The circus is in town — if only as part of a promotional tour for next year’s season.
A recent survey showing potential winners in the 2019 elections for the Senate has started a lot of talk about who is running, who is likely to win, who is looking at a loss.
But it’s a circus with many (very many) familiar faces, featuring the same familiar (very familiar) acts.
The Top 20 in the survey includes seven reelectionists: Grace Poe, Cynthia Villar, Nancy Binay, Juan Edgardo Angara, Benigno Aquino IV, JV Ejercito, and Senate President Aquilino Pimentel III. (Pimentel is a special case because he is already on his second term but served only roughly the second half of his first term.)

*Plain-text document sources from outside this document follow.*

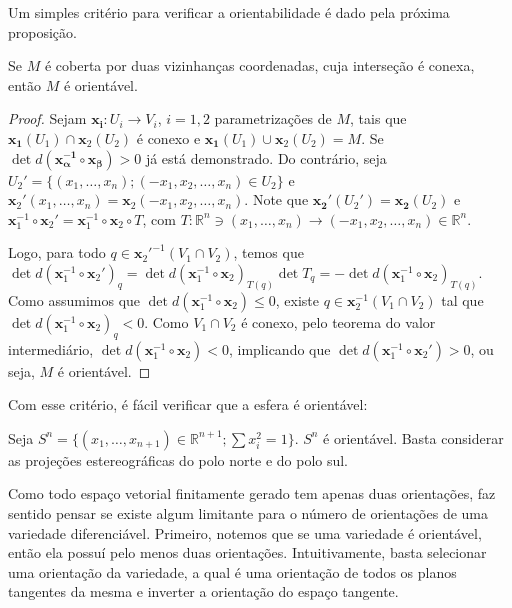 	Um simples critério para verificar a orientabilidade é dado pela próxima proposição.
	\begin{proposition}
		\label{prop:orientabilidade-duas-vizinhancas}
		Se $M$ é coberta por duas vizinhanças coordenadas, cuja interseção é conexa, então $M$ é orientável.
		\begin{proof}

			Sejam $\mathbf{x_{i}}:U_{i}\to V_{i}$, $i=1, 2$ parametrizações de $M$, tais que $\mathbf{x_{1}}(U_{1})\cap \mathbf{x}_{2}(U_{2})$ é conexo e $\mathbf{x_{1}}(U_{1})\cup \mathbf{x}_{2}(U_{2})=M$.
			Se $\det d(\mathbf{x_{\alpha}^{-1} \circ x_{\beta}})>0$ já está demonstrado. Do contrário, seja $U_{2}'=\{ (x_{1}, \dots, x_{n});(-x_{1}, x_{2}, \dots, x_{n})\in U_{2} \}$ e $\mathbf{x}_{2}'(x_{1}, \dots, x_{n})=\mathbf{x}_{2}(-x_{1}, x_{2}, \dots, x_{n})$.
			Note que $\mathbf{x_{2}'}(U_{2}')=\mathbf{x_{2}}(U_{2})$ e $\mathbf{x}_{1}^{-1} \circ \mathbf{x}_{2}'=\mathbf{x}_{1}^{-1}\circ \mathbf{x}_{2} \circ T$, com $T:\mathbb{R}^{n} \ni (x_{1}, \dots, x_{n}) \to (-x_{1}, x_{2}, \dots, x_{n}) \in \mathbb{R}^{n}$.

			Logo, para todo $q \in \mathbf{x}_{2}'^{-1}(V_{1}\cap V_{2})$, temos que $\det d(\mathbf{x}_{1}^{-1} \circ\mathbf{x}_{2}')_{q}=\det d(\mathbf{x}_{1}^{-1}\circ\mathbf{x}_{2})_{T(q)} \det T_{q}=-\det d(\mathbf{x}_{1}^{-1}\circ\mathbf{x}_{2})_{T(q)}$.
			Como assumimos que $\det d(\mathbf{x}_{1}^{-1}\circ\mathbf{x}_{2}) \leq0$, existe $q \in \mathbf{x}_{2}^{-1}(V_{1} \cap V_{2})$ tal que $\det d(\mathbf{x}_{1}^{-1}\circ\mathbf{x}_{2})_{q}<0$. Como $V_{1}\cap V_{2}$ é conexo, pelo teorema do valor intermediário, $\det d(\mathbf{x}_{1}^{-1}\circ\mathbf{x}_{2})<0$, implicando que $\det d(\mathbf{x}_{1}^{-1}\circ\mathbf{x}_{2}')>0$, ou seja, $M$ é orientável.
		\end{proof}
	\end{proposition}
	Com esse critério, é fácil verificar que a esfera é orientável:
	\begin{proposition}
		\label{prop:esfera-orientavel}
		Seja $S^{n}=\{ \left( x_{1}, \dots, x_{n+1}\right)\in \mathbb{R}^{n+1};\sum x_{i}^{2}=1 \}$. $S^{n}$ é orientável. Basta considerar as projeções estereográficas do polo norte e do polo sul.
	\end{proposition}
	Como todo espaço vetorial finitamente gerado tem apenas duas orientações, faz sentido pensar se existe algum limitante para o número de orientações de uma variedade diferenciável. Primeiro, notemos que se uma variedade é orientável, então ela possuí pelo menos duas orientações. Intuitivamente, basta selecionar uma orientação da variedade, a qual é uma orientação de todos os planos tangentes da mesma e inverter a orientação do espaço tangente.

The list also includes eight former senators who may seek a comeback: Pia Cayetano, Jinggoy Estrada, Ferdinand Marcos Jr., Lito Lapid, Mar Roxas, Sergio Osmeña III, Ramon Revilla Jr. and Teofisto Guingona III. (If Marcos runs, his election protest against Vice President Leni Robredo will be deemed withdrawn.)
All together, that’s three-fourths of the Top 20 list.
Aside from TV and radio anchor Erwin Tulfo, current or former public officials with a national profile fill the rest of the list: Davao City Mayor Sara Duterte-Carpio, Philippine National Police chief Ronald dela Rosa, Quezon City Mayor Herbert Bautista and former Manila vice mayor Isko Moreno.
Only two names may be considered a surprise: Duterte-Carpio and Tulfo. But a surprise only in the sense that their political ambition for high national office is still an unknown factor.
Their celebrity is now nationwide, in large part because of their close association with a popular President Duterte.
The Top 20 list shows that durable national renown, for whatever reason, and achieved in whatever field or discipline, is still the best indicator of success in a Senate race.
To be sure, appearing in the list a year and a half before elections is only a qualified form of success; our election history shows that front-runners often fall out of favor and that even candidates with virtually no chance of winning (for instance, the first Senate runs of Foreign Secretary Alan Peter Cayetano and second-term senator Antonio Trillanes IV) still manage to end up in the winners’ circle).
But appearing in the Top 20 is what we may call an enabling achievement: It allows those who do have senatorial ambitions to begin raising funds for a candidacy, which in turn allows those on the list to multiply their chances of winning. It is (depending on one’s point of view) either a virtuous circle or a vicious one.
An irrepressible Mayor Duterte-Carpio was quick to tease the possibilities of a Senate run. “President Duterte’s enemies should not annoy me, then my slot should become available to all the yellows,” she said, promising in the next breath to run for the Senate if her father’s critics continue to be an annoyance.
The mayor hardly gets any criticism, especially compared to her father, so she must be referring to continuing criticism of the President as her red line.
And Estrada, now enjoying bail while awaiting his plunder trial, also took the occasion to say he was going on a nationwide gratitude tour, to thank his supporters for keeping faith in him.
But this is one of those all-too-familiar acts in the triennial circus we know all too well: The tour is an opportunity to begin the groundwork for a return to the Senate, without being technically labeled as electioneering.
(It is interesting to note that his brother, Senator Ejercito, who is an incumbent and active on social media, earned a 26-percent rating (that is, 26 percent of those surveyed said they will vote for him), while Estrada, who was in detention for the last couple of years, received 28 percent. This will fuel stepsibling rivalry speculation all over again—again, part of the same old circus, but an effective part.)
The real question, though, is: Will there be elections for the Senate in 2019?
The Charter change express in the House of Representatives looks ready to ram the Senate right to the ground. If that happens, then all this talk and activity, which engages the attention of our highly political culture, is just the Roman version of organized distraction: bread and circuses.